Combination Merestinib and LY2874455 for Patients With Relapsed or Refractory Acute Myeloid Leukemia

June 29, 2020 updated by: Jacqueline Garcia, MD

A Phase 1 Study of Merestinib in Combination With LY2874455 in Relapsed or Refractory Acute Myeloid Leukemia

This research study is studying a combination of two targeted therapies as a possible treatment for acute myeloid leukemia (AML) that has relapsed after initial treatment or did not fully respond.
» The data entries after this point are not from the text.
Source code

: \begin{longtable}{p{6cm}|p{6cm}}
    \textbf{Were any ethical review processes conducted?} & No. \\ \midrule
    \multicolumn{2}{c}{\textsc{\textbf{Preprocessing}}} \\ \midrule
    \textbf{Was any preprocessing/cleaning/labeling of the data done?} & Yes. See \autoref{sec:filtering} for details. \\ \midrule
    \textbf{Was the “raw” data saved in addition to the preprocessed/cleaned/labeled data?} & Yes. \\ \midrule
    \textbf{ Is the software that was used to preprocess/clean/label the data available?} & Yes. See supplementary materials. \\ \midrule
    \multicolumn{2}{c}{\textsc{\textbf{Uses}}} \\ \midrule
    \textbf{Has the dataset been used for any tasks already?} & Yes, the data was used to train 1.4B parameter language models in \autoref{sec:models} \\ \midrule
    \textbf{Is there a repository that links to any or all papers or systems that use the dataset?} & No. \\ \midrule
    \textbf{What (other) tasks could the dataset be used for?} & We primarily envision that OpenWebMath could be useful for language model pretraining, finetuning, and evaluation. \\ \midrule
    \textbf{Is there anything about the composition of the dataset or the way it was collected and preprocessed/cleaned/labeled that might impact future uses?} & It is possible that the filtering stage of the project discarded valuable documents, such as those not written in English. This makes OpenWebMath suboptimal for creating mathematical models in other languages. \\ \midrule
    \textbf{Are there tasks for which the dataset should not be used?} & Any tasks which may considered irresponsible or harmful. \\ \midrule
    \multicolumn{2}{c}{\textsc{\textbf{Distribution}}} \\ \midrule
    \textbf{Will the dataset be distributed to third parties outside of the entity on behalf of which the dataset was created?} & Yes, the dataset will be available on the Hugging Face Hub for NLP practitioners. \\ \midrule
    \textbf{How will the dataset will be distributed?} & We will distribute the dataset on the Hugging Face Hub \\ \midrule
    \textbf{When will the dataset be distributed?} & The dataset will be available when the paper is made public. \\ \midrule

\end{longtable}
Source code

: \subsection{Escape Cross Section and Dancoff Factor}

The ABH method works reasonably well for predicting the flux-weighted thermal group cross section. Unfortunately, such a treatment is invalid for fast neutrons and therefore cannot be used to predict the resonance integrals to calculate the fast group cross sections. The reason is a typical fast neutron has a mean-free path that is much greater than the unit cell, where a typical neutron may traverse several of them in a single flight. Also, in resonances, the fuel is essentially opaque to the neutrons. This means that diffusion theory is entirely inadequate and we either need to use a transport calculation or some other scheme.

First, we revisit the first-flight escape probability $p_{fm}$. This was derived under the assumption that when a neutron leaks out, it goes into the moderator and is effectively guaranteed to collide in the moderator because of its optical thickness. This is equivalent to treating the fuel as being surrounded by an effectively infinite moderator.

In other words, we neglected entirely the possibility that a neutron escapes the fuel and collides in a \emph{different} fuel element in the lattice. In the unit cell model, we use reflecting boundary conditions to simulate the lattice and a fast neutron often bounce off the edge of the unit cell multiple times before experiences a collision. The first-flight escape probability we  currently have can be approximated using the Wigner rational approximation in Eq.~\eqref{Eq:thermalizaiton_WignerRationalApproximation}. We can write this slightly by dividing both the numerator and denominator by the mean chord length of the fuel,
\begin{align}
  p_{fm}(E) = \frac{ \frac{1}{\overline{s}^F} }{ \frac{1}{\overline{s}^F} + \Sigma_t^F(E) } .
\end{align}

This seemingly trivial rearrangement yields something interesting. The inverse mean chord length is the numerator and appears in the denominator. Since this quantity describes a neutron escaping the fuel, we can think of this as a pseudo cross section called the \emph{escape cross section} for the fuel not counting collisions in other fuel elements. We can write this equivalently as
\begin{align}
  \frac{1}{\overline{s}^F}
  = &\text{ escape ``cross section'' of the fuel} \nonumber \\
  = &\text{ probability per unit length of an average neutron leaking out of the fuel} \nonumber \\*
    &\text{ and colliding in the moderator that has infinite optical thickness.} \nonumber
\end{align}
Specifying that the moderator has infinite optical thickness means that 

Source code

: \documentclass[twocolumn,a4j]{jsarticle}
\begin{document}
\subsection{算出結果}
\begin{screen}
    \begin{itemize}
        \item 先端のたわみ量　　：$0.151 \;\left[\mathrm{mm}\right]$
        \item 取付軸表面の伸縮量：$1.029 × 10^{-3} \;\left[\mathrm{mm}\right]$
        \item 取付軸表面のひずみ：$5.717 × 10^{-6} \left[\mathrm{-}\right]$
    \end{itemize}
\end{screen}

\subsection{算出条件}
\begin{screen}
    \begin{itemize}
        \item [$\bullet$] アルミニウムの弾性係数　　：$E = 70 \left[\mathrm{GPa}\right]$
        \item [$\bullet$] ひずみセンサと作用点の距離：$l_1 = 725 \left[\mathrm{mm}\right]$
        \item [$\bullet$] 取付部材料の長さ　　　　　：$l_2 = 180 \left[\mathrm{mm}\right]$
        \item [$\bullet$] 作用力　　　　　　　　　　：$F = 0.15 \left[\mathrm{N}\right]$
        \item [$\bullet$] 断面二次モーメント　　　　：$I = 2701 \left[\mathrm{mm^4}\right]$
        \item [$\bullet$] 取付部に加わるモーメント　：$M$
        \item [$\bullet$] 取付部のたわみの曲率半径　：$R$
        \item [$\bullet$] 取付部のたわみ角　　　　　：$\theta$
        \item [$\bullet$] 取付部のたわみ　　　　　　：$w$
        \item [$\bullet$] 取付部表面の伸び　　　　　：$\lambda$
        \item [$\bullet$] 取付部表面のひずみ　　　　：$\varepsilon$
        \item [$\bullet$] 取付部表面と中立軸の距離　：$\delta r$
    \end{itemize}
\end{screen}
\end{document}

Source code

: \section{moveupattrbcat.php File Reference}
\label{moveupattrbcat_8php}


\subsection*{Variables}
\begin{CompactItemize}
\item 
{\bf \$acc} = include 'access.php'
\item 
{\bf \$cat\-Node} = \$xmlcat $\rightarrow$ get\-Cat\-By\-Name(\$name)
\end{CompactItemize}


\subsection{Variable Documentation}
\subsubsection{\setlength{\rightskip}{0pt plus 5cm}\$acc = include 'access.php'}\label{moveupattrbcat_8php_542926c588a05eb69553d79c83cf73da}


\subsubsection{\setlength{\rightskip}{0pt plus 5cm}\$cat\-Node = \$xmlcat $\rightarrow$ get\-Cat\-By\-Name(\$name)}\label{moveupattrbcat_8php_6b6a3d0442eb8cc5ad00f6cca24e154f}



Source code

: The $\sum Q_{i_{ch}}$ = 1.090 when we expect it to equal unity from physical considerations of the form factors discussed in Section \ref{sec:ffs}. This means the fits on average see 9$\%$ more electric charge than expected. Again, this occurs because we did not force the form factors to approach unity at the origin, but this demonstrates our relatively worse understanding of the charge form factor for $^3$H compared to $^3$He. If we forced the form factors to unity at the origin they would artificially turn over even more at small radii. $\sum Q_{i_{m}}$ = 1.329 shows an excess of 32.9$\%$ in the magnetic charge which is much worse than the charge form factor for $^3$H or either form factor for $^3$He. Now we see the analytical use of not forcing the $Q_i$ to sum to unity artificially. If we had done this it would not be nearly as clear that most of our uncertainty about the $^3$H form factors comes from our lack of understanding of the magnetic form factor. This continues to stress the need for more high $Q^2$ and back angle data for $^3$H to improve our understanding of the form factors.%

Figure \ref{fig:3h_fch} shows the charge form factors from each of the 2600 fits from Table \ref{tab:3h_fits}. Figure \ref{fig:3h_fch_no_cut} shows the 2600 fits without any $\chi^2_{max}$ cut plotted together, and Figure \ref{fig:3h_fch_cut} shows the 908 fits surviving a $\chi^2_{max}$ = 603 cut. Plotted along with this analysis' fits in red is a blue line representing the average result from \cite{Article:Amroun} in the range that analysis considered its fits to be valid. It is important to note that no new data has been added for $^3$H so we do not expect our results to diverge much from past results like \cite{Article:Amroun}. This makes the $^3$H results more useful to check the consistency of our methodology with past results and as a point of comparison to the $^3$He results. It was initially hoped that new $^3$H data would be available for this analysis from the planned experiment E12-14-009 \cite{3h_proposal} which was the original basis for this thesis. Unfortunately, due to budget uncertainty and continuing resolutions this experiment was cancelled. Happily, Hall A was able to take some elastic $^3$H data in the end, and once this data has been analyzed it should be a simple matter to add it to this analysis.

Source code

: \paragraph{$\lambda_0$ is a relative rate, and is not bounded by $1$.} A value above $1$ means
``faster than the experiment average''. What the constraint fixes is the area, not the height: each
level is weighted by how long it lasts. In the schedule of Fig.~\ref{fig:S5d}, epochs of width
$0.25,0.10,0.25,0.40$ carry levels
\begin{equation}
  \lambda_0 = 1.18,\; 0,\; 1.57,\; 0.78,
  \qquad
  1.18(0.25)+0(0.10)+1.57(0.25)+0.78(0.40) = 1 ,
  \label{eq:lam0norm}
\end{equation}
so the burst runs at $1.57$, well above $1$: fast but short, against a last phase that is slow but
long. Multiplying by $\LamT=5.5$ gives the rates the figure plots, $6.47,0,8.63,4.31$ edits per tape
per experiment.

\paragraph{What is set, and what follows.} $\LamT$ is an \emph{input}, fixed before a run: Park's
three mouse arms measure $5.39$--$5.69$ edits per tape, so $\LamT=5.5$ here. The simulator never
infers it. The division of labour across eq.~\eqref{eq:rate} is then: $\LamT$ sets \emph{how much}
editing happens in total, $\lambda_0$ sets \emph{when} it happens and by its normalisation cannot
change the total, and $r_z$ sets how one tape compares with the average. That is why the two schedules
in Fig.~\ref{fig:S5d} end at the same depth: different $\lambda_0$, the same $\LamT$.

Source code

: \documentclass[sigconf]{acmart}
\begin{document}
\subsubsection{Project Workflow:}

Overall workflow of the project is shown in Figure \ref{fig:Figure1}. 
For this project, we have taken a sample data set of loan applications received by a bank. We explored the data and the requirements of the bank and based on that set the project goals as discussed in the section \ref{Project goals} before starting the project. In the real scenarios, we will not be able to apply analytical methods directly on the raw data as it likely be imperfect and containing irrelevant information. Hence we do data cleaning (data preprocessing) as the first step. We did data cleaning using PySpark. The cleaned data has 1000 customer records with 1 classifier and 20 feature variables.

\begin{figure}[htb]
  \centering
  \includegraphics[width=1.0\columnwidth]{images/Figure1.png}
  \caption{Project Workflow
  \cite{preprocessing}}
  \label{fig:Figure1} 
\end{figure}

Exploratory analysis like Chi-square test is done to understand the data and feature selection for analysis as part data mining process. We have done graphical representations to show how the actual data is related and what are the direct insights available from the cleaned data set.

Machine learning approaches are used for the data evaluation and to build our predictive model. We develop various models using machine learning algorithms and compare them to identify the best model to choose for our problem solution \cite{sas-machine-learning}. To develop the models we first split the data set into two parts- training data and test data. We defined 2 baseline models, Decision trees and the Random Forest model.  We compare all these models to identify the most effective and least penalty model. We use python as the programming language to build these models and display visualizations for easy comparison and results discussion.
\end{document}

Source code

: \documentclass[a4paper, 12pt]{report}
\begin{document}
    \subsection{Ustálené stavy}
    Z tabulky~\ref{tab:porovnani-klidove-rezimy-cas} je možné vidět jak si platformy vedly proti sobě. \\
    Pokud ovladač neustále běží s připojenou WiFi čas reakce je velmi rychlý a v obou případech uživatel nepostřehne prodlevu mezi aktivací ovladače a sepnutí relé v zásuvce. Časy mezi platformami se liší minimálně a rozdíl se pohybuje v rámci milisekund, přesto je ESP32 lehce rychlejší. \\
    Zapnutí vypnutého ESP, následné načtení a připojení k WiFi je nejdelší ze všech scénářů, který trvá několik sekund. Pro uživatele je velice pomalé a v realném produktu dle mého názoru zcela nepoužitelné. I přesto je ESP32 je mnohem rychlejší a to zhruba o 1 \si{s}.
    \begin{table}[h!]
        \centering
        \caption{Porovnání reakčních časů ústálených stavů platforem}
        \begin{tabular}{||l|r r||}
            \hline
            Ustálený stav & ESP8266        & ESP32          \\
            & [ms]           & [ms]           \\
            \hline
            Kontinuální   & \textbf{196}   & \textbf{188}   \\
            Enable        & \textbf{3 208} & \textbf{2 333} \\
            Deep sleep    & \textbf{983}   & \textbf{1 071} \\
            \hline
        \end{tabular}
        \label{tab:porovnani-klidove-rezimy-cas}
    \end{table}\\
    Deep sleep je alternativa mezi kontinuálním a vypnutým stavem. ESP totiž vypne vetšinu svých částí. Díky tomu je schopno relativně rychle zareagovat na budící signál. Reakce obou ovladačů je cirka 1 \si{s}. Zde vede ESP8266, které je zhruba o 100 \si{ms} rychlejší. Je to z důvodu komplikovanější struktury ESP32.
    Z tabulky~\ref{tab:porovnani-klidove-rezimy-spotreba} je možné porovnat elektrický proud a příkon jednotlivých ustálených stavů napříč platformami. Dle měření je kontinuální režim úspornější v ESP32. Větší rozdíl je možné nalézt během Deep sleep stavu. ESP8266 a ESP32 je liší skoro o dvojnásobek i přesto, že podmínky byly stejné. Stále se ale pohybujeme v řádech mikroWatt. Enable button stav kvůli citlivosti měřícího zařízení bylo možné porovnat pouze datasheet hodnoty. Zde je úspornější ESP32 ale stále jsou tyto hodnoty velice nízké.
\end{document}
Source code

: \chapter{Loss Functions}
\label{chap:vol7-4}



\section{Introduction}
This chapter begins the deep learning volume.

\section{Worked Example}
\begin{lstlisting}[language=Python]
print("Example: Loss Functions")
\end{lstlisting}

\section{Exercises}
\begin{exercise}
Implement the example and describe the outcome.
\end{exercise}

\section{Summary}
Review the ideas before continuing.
The name of the study interventions involved in this study are:

  • Merestinib
  • LY2874455

Study Overview

Status

Completed

Conditions

Intervention / Treatment

Detailed Description

  • This research study is a Phase I clinical trial, which tests the safety of an investigational intervention and also tries to define the appropriate dose of the investigational intervention to use for further studies. "Investigational" means that the intervention is being studied.
  • The FDA (the U.S. Food and Drug Administration) has not approved Merestinib or LY2874455 as a treatment for any disease.
  • Merestinib is an oral drug known as a MET kinase inhibitor that is being developed as a treatment for patients with advanced cancer. MET inhibitors work by stopping a signal that a cell receives instructing it to grow.
  • LY2874455 is an oral drug known as an FGFR inhibitor that is also being developed as a treatment for patients with advanced cancer. FGFR inhibitors work by stopping a signal that a cell receives instructing it to grow.
  • In this research study, the investigators are investigating whether Merestinib and LY2874455 is safe to give in combination in patients with AML. In previous laboratory studies, it was found that leukemia cells responded to treatment with a MET inhibitor and an FGFR inhibitor. However, it is not yet known whether this will also be the case with LY2874455 and merestinib when given to participants.

Study Type

Interventional

Enrollment (Actual)

16

Phase

  • Phase 1

Contacts and Locations

This section provides the contact details for those conducting the study, and information on where this study is being conducted.

Study Locations

  • United States
    • Massachusetts
      • Boston, Massachusetts, United States, 02215
        • Dana-Farber Cancer Institute
      • Boston, Massachusetts, United States, 02115
        • Brigham and Women's Hospital

Participation Criteria

Researchers look for people who fit a certain description, called eligibility criteria. Some examples of these criteria are a person's general health condition or prior treatments.

Eligibility Criteria

Ages Eligible for Study

18 years and older (Adult, Older Adult)

Accepts Healthy Volunteers

No

Genders Eligible for Study

All

Description

Inclusion Criteria:

  • Participants must have pathologically confirmed relapsed or refractory acute myeloid leukemia (AML) or secondary AML following IWG criteria [40].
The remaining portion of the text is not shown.